I had previously asked Dana what she would say to her rejecters if we lived in a consequence-free world. She told me she’d be polite, and thank them for taking the time to look through her images. I pressed her- “Really? No part of you would want to tell them off?” She held her ground and explained.
It’s easy to fall prey to that initial reaction of indignant anger we feel when someone doesn’t like the work we’ve done. “But never burn bridges,” she warned me. “If I had burned mine, you would have no idea that my book even exists.”
And the reason? The same publication that repeatedly rejected Dana’s photos wound up being the publication that loved her book. When Dana reached out to them about it, they immediately got back in touch. “Dana- this looks amazing,” they wrote. “We’d love to run it on the site- perhaps as an interview with you.”
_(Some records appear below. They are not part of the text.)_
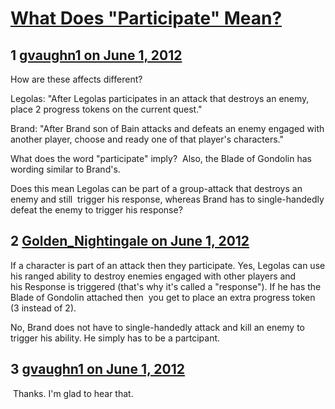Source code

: # [What Does &quot;Participate&quot; Mean?](https://community.fantasyflightgames.com/topic/65408-what-does-participate-mean/)

## 1 [gvaughn1 on June 1, 2012](https://community.fantasyflightgames.com/topic/65408-what-does-participate-mean/?do=findComment&comment=639234)

How are these affects different?

Legolas: "After Legolas participates in an attack that destroys an enemy, place 2 progress tokens on the current quest."

Brand: "After Brand son of Bain attacks and defeats an enemy engaged with another player, choose and ready one of that player's characters."

What does the word "participate" imply?  Also, the Blade of Gondolin has wording similar to Brand's.

Does this mean Legolas can be part of a group-attack that destroys an enemy and still  trigger his response, whereas Brand has to single-handedly defeat the enemy to trigger his response?

## 2 [Golden_Nightingale on June 1, 2012](https://community.fantasyflightgames.com/topic/65408-what-does-participate-mean/?do=findComment&comment=639248)

If a character is part of an attack then they participate. Yes, Legolas can use his ranged ability to destroy enemies engaged with other players and his Response is triggered (that's why it's called a "response"). If he has the Blade of Gondolin attached then  you get to place an extra progress token (3 instead of 2).

No, Brand does not have to single-handedly attack and kill an enemy to trigger his ability. He simply has to be a partcipant.

## 3 [gvaughn1 on June 1, 2012](https://community.fantasyflightgames.com/topic/65408-what-does-participate-mean/?do=findComment&comment=639256)

 Thanks. I'm glad to hear that. 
As aspiring photographers and students, many of you will encounter similar bouts of rejection and dismissal. The creative energy and inspired dynamism with which you choose to handle it, however, is entirely up to you. But we hope you heed Dana’s advice.
“I used to think rejection letters were like little symbols of failure on my part,” she shared. “But I know better now, and I don’t care as much about them anymore. My work comes from a very personal place, and it means a lot to me. No tacky email could ever change that, or ever make me want to stop trying.”